HOMILIA
DEL XXIV DOMINGO DEL TIEMPO ORDINARIO
Queridos hermanos en el
Señor:
Dice un refrán muy castizo: “nadie da lo que no tiene”. Y,
efectivamente, es así. Las lecturas de este domingo parten precisamente de la
experiencia del perdón, o mejor dicho: de la experiencia del sentirse
perdonado; de haber recibido una palabra concreta capaz de borrar sus pecados y
devolverle a la vida de la gracia.
Tanto el libro del Eclesiástico como la parábola del
evangelio de Mateo se centran en el mismo tema: perdonar para ser perdonados.

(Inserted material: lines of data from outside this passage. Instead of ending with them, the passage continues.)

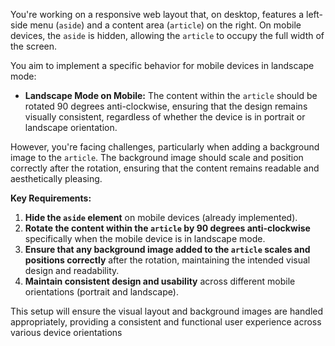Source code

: You're working on a responsive web layout that, on desktop, features a left-side menu (`aside`) and a content area (`article`) on the right. On mobile devices, the `aside` is hidden, allowing the `article` to occupy the full width of the screen.

You aim to implement a specific behavior for mobile devices in landscape mode:

- **Landscape Mode on Mobile:** The content within the `article` should be rotated 90 degrees anti-clockwise, ensuring that the design remains visually consistent, regardless of whether the device is in portrait or landscape orientation.

However, you're facing challenges, particularly when adding a background image to the `article`. The background image should scale and position correctly after the rotation, ensuring that the content remains readable and aesthetically pleasing.

**Key Requirements:**

1. **Hide the `aside` element** on mobile devices (already implemented).
2. **Rotate the content within the `article` by 90 degrees anti-clockwise** specifically when the mobile device is in landscape mode.
3. **Ensure that any background image added to the `article` scales and positions correctly** after the rotation, maintaining the intended visual design and readability.
4. **Maintain consistent design and usability** across different mobile orientations (portrait and landscape).

This setup will ensure the visual layout and background images are handled appropriately, providing a consistent and functional user experience across various device orientations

Ciertamente, para el hombre es muy difícil perdonar. Las ofensas
que recibimos con frecuencia van agrietando nuestra alma hasta el punto de que
no somos capaces de perdonarlas ni a quienes nos ofenden; o en el mejor de los
casos, podemos perdonar pero no olvidar la deuda que los ofensores contraen con
nosotros. Y aquí entran en juego los interrogantes que el Eclesiástico nos
propone “¿Cómo puede un hombre guardar
rencor a otro y pedir la salud al Señor?”, “No tiene compasión de su semejante, ¿y pide perdón de sus pecados?”.
Este es un tema crucial para los cristianos de hoy y de
ayer. A veces, acudimos a Dios creyendo que tenemos derecho a ser perdonados, a
recibir su misericordia; y no nos percatamos de que, como dice la carta de
Santiago, “el juicio será sin
misericordia para quien no practicó la misericordia” (cf. Sant 2,13), que
es el caso de la parábola del evangelio y tan real como la vida misma: el mismo
empleado a quien el rey perdonó su deuda no dudó en mandar a prisión a quien a
él le debía menos. El primero recibió misericordia del rey mientras que el
segundo no la recibió del primero, por eso, cuando el rey se entera, no vacila
en mandarle también a prisión. De esta manera, la parábola viene a ser como un
recordatorio de que la paciencia y la misericordia no son infinitas, porque su
único límite lo pone la injusticia obstinada y pertinaz del pecador.
Expliquemos esto: a veces tenemos una visión ingenua e
infantil de la misericordia. Pensamos que es algo que nos pertenece, algo a lo
que tenemos derecho, algo que va de suyo en Dios, pero esto no deja de ser una
comprensión falsa y tramposa de lo que realmente es la misericordia y la
paciencia de Dios. Como se desprende de los textos de la misa de hoy, la
misericordia es un don que generosamente Dios regala a quien en este mundo
ejerce y vive su ser misericordioso, aun en medio de la debilidad y el pecado, pero
no para quedarse instalado en el pecado sino para salir de él, aunque cueste,
aunque signifique perder muchas cosas, aunque suponga salir de la estabilidad y
la comodidad de vida. Cuando un pecador inicia su camino de conversión, es la
gracia la que le mueve al inicio de la misma, le sostiene en su peregrinar y le
hace llegar a la plenitud de la vida nueva. Pero el pecador que no hace propósito
de enmienda no puede esperar la misericordia divina; no porque Dios no quiera
concedérsela, sino porque él mismo se ha auto-limitado y auto-impedido el poder
experimentarla.
Así pues, queridos hermanos, solo quien busca a Dios, lo
encuentra; solo quien necesita misericordia, la recibe; solo quien ha sido
perdonado, puede perdonar; solo quien se sabe que no es el centro del mundo,
puede acoger a su prójimo. En definitiva, es volver al refrán con el que
habíamos comenzado esta homilía: “nadie da lo que no tiene”, pero en nuestro
caso, hemos recibido mucho amor de Dios, por tanto, y con gran razón, hemos de
dar amor, paciencia y misericordia aun a aquellos que, humanamente, no la merecieran.
Y no tanto por ellos sino por nosotros para hallar gracia y paz de parte de
Dios.
Queridos hermanos, que por nuestra parte no quede nunca
nada por hacer; que podamos presentarnos siempre ante Dios con una conciencia
pura y tranquila de saber que hemos hecho lo que teníamos que hacer y que hemos
pasado por este mundo haciendo el bien. “¿Siete veces? Hasta setenta veces
siete” ahí está la esencia y la excelencia del cristiano. Que así sea.